Problem details:
Would you please copy the entries exactly, leaving every picture aside?
Top of Material for this task
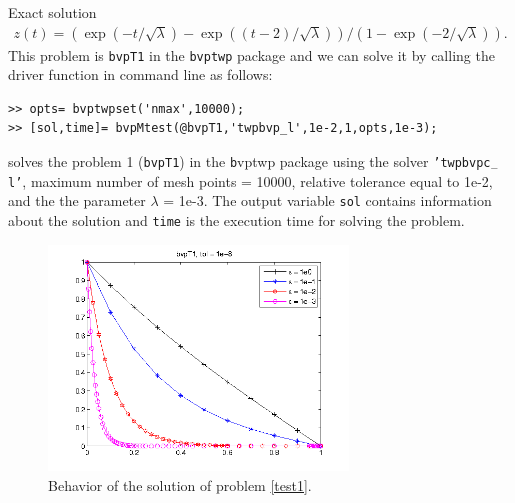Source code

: \documentclass[<options>]{article}
\begin{document}
Exact solution
\begin{equation*}
\begin{matrix}
z(t) = (\exp(-t/\sqrt \lambda) - \exp((t-2)/\sqrt \lambda)) / (1 - \exp(-2/\sqrt \lambda)).
\end{matrix}
\end{equation*}
This problem is \texttt{bvpT1}  in the \texttt{bvptwp}  package and we can solve
it by calling the driver function in command line as follows:
\begin{verbatim}
>> opts= bvptwpset('nmax',10000);
>> [sol,time]= bvpMtest(@bvpT1,'twpbvp_l',1e-2,1,opts,1e-3);
\end{verbatim}
solves the problem 1 (\texttt{bvpT1})  in the \texttt bvptwp  package using the solver
\texttt{'twpbvpc$_{-}$l'}, maximum number of mesh points = 10000, relative
tolerance equal to 1e-2, and the the parameter $\lambda$ = 1e-3. The output
variable \texttt{sol}  contains information about the solution and \texttt{time}  is
the execution time for solving the problem.\\ \begin{figure}[htb]
\centerline{\includegraphics[height=6cm]{Prob1}}
\caption{Behavior of the solution of problem \ref{test1}.}
\end{figure}



\newpage
\end{document}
Bottom of Material for this task
Response for this exercise:
Source code

: \documentclass[<options>]{article}
\begin{document}
Exact solution
\begin{equation*}
\begin{matrix}
z(t) = (\exp(-t/\sqrt \lambda) - \exp((t-2)/\sqrt \lambda)) / (1 - \exp(-2/\sqrt \lambda)).
\end{matrix}
\end{equation*}
This problem is \texttt{bvpT1}  in the \texttt{bvptwp}  package and we can solve
it by calling the driver function in command line as follows:
\begin{verbatim}
>> opts= bvptwpset('nmax',10000);
>> [sol,time]= bvpMtest(@bvpT1,'twpbvp_l',1e-2,1,opts,1e-3);
\end{verbatim}
solves the problem 1 (\texttt{bvpT1})  in the \texttt bvptwp  package using the solver
\texttt{'twpbvpc$_{-}$l'}, maximum number of mesh points = 10000, relative
tolerance equal to 1e-2, and the the parameter $\lambda$ = 1e-3. The output
variable \texttt{sol}  contains information about the solution and \texttt{time}  is
the execution time for solving the problem.\\ \begin{figure}[htb]
\centerline{\includegraphics[height=6cm]{Prob1}}
\caption{Behavior of the solution of problem \ref{test1}.}
\end{figure}



\newpage
\end{document}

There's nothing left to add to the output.